• Task brief:
Records follow. Pull out every line that contains "armeabi".

◆ ◆ ◆

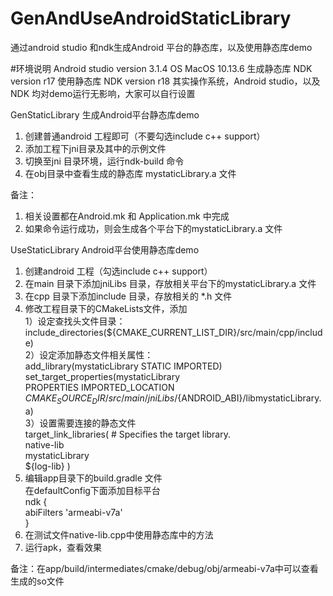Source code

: # GenAndUseAndroidStaticLibrary
通过android studio 和ndk生成Android 平台的静态库，以及使用静态库demo

#环境说明
Android studio version 3.1.4
OS MacOS 10.13.6
生成静态库 NDK version r17
使用静态库 NDK version r18
其实操作系统，Android studio，以及NDK 均对demo运行无影响，大家可以自行设置

GenStaticLibrary  生成Android平台静态库demo
1. 创建普通android 工程即可（不要勾选include c++ support）
2. 添加工程下jni目录及其中的示例文件
3. 切换至jni 目录环境，运行ndk-build 命令
4. 在obj目录中查看生成的静态库 mystaticLibrary.a 文件

备注：
1) 相关设置都在Android.mk 和 Application.mk 中完成
2) 如果命令运行成功，则会生成各个平台下的mystaticLibrary.a 文件

UseStaticLibrary  Android平台使用静态库demo
1. 创建android 工程（勾选include c++ support）
2. 在main 目录下添加jniLibs 目录，存放相关平台下的mystaticLibrary.a 文件
3. 在cpp 目录下添加include 目录，存放相关的 *.h 文件
4. 修改工程目录下的CMakeLists文件，添加    
  1）设定查找头文件目录：   
     include_directories(${CMAKE_CURRENT_LIST_DIR}/src/main/cpp/include)  
  2）设定添加静态文件相关属性：  
     add_library(mystaticLibrary STATIC IMPORTED)  
     set_target_properties(mystaticLibrary   
     PROPERTIES IMPORTED_LOCATION   
     ${CMAKE_SOURCE_DIR}/src/main/jniLibs/${ANDROID_ABI}/libmystaticLibrary.a)     
  3）设置需要连接的静态文件    
     target_link_libraries( # Specifies the target library.     
     native-lib   
     mystaticLibrary   
     ${log-lib} )   
5. 编辑app目录下的build.gradle 文件  
   在defaultConfig下面添加目标平台   
   ndk {  
      abiFilters 'armeabi-v7a'  
    }    
6. 在测试文件native-lib.cpp中使用静态库中的方法   
7. 运行apk，查看效果  

备注：在app/build/intermediates/cmake/debug/obj/armeabi-v7a中可以查看生成的so文件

◆ ◆ ◆

• The completed task:
      abiFilters 'armeabi-v7a'  
备注：在app/build/intermediates/cmake/debug/obj/armeabi-v7a中可以查看生成的so文件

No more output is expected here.